* [YOUR OBJECTIVE]: Your reply should be a single number, the count of lines in the records that contain "Unity".

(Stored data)
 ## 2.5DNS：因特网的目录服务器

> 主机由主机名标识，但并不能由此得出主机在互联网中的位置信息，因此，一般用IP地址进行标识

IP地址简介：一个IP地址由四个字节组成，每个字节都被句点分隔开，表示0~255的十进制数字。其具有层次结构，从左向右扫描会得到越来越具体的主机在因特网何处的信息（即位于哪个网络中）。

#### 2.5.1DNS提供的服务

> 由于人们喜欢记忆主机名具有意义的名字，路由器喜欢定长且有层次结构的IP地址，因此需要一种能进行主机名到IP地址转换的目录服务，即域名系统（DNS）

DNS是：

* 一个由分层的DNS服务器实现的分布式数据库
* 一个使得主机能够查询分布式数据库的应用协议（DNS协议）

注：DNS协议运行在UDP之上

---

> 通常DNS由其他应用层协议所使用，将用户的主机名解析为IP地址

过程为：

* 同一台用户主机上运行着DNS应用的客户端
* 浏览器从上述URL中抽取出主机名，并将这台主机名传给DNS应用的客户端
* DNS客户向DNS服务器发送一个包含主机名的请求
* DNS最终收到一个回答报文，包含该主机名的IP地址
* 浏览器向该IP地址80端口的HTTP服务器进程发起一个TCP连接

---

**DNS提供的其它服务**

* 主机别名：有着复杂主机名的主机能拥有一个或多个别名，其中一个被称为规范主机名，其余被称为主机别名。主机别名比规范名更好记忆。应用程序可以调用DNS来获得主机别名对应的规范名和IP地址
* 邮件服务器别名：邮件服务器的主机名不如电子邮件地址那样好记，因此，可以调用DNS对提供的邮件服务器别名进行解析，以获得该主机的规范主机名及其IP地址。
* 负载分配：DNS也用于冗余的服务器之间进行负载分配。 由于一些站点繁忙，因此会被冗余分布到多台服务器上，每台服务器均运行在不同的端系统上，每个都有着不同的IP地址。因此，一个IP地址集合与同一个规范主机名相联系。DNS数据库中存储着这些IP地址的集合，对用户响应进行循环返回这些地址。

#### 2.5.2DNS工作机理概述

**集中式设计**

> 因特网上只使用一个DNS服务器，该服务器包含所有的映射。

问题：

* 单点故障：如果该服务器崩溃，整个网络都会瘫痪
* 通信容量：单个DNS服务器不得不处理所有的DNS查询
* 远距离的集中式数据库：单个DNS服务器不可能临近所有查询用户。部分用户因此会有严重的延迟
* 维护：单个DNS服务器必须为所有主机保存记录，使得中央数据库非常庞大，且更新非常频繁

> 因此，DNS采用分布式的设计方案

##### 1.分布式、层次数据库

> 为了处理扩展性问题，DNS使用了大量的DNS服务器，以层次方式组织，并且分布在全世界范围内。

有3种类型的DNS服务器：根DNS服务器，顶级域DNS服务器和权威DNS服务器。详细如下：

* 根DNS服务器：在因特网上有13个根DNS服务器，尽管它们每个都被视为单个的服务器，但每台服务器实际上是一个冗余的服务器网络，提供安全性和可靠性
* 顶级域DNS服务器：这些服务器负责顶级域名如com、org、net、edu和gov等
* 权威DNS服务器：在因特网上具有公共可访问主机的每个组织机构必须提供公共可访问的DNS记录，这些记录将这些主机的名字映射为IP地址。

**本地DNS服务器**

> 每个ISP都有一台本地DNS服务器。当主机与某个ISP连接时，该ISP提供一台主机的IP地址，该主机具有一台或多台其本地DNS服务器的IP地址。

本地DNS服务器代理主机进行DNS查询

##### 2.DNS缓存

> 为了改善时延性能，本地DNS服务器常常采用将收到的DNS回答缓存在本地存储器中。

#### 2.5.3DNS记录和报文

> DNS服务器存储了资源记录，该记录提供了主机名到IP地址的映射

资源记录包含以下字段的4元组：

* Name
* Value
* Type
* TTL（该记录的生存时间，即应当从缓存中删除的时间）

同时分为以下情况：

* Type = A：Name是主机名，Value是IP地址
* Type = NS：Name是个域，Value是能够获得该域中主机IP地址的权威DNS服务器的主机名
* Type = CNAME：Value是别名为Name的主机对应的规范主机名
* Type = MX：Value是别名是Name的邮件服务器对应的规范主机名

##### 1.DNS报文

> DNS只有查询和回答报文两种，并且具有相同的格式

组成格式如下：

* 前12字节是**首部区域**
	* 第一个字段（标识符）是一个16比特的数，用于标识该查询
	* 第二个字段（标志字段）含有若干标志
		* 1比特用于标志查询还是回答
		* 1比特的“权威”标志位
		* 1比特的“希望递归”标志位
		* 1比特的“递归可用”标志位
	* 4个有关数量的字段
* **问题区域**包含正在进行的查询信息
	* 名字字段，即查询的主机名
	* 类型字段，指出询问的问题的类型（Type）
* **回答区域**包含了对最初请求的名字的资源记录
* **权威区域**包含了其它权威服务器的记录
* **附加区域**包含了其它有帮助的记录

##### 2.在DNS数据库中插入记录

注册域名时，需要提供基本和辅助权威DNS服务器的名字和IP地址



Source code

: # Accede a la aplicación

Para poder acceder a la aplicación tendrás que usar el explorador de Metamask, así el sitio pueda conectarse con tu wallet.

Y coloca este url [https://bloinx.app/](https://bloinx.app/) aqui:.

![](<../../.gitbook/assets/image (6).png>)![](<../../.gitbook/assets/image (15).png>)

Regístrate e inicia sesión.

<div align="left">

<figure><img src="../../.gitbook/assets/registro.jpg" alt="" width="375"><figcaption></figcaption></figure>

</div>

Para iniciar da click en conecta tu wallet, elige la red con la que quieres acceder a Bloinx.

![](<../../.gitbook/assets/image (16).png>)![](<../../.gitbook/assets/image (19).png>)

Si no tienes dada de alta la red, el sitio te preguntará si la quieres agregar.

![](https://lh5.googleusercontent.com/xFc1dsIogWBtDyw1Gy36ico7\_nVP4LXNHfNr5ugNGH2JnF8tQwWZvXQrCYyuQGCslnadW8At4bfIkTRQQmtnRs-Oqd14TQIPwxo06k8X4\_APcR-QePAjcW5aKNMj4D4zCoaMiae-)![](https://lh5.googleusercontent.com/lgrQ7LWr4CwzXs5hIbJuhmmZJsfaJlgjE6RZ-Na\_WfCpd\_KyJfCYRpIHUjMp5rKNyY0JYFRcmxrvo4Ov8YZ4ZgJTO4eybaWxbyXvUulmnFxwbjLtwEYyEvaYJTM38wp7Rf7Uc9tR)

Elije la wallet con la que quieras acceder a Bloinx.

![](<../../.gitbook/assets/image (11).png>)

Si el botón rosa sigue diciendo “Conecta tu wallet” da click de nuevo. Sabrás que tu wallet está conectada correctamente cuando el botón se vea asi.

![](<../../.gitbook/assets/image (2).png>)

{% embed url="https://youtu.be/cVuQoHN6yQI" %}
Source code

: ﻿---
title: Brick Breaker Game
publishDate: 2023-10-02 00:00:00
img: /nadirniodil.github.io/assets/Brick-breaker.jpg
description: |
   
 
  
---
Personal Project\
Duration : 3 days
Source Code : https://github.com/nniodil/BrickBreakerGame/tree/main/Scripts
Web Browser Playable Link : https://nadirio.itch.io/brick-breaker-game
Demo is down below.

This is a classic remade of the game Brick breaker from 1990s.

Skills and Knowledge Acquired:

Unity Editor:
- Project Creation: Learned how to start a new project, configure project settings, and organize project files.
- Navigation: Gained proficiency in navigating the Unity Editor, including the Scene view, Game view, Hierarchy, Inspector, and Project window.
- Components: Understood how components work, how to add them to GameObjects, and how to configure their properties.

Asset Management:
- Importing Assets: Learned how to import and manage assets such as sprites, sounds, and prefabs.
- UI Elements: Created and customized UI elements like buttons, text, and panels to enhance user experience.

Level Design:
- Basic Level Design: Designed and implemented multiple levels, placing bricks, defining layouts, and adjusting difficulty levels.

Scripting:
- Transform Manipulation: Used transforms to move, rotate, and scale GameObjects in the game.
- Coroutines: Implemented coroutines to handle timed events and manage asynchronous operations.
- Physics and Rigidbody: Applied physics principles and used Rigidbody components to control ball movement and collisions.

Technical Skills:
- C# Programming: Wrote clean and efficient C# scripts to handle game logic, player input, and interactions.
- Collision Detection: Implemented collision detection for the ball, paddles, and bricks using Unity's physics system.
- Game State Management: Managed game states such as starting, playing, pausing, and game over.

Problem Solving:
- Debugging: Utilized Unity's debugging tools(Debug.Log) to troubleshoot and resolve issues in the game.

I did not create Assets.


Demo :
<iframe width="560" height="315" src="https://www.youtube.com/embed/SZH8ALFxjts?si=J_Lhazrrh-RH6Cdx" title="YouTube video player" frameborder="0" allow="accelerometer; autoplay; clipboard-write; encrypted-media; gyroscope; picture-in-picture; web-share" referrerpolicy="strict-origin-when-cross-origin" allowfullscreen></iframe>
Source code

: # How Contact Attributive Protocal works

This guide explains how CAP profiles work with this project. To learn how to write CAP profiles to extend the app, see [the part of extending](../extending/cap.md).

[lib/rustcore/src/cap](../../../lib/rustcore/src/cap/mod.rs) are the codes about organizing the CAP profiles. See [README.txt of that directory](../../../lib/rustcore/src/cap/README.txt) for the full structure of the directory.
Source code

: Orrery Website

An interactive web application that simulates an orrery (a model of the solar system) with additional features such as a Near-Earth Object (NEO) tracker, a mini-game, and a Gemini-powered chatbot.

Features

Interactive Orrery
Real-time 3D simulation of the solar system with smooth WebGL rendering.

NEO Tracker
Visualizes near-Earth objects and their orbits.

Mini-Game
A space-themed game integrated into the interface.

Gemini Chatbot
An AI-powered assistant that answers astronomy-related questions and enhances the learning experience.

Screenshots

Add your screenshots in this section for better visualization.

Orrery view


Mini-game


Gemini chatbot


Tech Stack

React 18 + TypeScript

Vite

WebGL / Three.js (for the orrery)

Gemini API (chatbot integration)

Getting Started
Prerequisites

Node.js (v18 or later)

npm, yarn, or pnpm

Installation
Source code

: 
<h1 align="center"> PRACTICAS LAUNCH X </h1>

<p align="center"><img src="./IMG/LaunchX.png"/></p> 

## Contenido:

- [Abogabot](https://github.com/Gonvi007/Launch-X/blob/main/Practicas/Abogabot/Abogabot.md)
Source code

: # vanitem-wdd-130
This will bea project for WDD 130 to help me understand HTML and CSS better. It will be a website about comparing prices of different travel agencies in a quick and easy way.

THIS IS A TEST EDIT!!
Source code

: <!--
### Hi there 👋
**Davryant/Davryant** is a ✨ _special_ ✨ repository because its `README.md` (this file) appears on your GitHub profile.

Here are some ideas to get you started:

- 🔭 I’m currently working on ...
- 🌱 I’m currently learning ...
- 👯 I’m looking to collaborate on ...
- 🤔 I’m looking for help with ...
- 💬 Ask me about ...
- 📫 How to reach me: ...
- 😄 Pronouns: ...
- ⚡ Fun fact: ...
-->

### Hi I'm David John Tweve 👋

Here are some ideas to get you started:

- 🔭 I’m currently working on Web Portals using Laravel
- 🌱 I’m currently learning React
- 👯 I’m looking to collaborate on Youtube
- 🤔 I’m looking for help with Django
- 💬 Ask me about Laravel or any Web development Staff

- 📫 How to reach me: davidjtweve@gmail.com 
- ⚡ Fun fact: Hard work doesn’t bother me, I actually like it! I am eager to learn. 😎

* [SOLUTION]: 4